Ein kleines Land mit großem Appetit
Luxemburg liegt dort, wo deutsche, französische und belgische Küche aufeinandertreffen, und seine Speisen spiegeln das wider. Das Ergebnis ist eine reichhaltige, wohltuende Küche rund um Schweinefleisch, Flussfisch, Kartoffeln und ausgezeichneten heimischen Wein. Die Portionen sind großzügig und Mahlzeiten werden ernst genommen.
Typische Gerichte, die man probieren sollte
- Judd mat Gaardebounen – das inoffizielle Nationalgericht: geräucherter Schweinenacken, geschmort und mit dicken Bohnen in einer Sahnesoße serviert, meist mit Salzkartoffeln.
- Bouneschlupp – eine dicke grüne Bohnensuppe mit Kartoffeln und Speck, purer Seelentrost.
- Gromperekichelcher – knusprige, frittierte Kartoffelpuffer mit Zwiebeln und Petersilie, ein fester Bestandteil von Festen und Märkten.
- Friture de la Moselle – kleine gebratene Flussfische, die man handweise mit Zitrone entlang des Moseltals isst.

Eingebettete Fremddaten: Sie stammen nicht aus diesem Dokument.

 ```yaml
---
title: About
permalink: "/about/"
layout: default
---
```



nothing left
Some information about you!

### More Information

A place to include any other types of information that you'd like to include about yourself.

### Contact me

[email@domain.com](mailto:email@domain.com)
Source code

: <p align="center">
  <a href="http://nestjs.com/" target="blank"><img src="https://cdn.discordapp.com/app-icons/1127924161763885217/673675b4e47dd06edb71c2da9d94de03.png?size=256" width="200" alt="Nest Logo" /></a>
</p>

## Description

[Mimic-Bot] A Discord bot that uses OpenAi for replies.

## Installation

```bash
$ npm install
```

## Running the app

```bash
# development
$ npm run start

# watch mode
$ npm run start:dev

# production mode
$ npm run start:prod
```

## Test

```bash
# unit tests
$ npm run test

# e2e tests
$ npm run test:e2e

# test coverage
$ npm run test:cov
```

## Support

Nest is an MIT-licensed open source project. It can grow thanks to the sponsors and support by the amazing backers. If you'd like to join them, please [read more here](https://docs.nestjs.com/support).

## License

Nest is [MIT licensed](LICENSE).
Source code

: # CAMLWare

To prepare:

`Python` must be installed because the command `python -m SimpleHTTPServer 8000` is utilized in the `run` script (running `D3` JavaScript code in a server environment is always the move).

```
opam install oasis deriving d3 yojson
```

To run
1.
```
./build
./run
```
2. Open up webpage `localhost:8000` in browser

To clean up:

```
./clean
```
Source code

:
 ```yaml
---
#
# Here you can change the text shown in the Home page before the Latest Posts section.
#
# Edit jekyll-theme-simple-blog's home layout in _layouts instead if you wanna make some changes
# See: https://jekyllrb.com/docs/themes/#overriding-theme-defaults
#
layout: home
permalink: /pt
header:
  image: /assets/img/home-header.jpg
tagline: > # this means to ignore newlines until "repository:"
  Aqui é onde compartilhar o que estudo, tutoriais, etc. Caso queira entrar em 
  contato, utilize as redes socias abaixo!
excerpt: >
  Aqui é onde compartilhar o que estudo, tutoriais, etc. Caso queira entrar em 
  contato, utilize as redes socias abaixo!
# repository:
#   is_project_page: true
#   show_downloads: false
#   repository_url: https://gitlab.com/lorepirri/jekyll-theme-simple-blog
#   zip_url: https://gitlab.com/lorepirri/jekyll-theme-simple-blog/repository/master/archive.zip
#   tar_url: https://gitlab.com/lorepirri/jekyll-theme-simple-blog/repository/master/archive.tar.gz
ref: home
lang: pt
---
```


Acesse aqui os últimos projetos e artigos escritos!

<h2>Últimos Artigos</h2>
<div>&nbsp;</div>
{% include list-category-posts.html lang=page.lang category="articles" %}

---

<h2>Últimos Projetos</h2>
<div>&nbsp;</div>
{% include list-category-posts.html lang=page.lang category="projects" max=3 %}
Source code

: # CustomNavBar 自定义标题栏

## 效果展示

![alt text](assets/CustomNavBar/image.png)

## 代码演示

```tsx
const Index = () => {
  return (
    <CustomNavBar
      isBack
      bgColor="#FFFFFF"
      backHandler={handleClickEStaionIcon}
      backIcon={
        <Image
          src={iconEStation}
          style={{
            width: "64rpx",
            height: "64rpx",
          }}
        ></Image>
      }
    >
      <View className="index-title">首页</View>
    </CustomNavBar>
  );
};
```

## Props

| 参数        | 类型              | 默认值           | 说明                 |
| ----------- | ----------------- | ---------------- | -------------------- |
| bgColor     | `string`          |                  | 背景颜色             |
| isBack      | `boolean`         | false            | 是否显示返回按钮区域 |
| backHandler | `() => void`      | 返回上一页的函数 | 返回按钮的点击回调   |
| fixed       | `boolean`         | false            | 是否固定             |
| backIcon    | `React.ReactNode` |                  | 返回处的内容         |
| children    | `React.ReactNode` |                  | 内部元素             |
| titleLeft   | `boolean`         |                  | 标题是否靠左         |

- Kachkeis (Cancoillotte) – ein weicher, flüssiger Kochkäse, aufs Brot gestrichen, oft mit Senf.
- Quetschentaart – Zwetschgenkuchen, der im Spätsommer überall auftaucht.
Streetfood und schnelle Happen
Marktplätze wie die Place Guillaume II in Luxemburg-Stadt beherbergen Stände, die Gromperekichelcher und Würste verkaufen. Der zweimal jährlich stattfindende Jahrmarkt Schueberfouer (Spätsommer) ist der beste Ort, um Kartoffelpuffer, Gebrannte Mandelen (geröstete Mandeln) und mit Nutella gefüllte Leckereien zu essen. Bäckereien verkaufen Bretzel, besonders rund um den Bretzelsonndeg (Brezelsonntag) in der Fastenzeit.
Was man trinken sollte
- Moselweine – Luxemburgs Stolz. Halten Sie Ausschau nach Riesling, Pinot Gris, Auxerrois und dem prickelnden Crémant de Luxembourg. Besuchen Sie Weinkeller in Remich, Grevenmacher oder Wormeldange.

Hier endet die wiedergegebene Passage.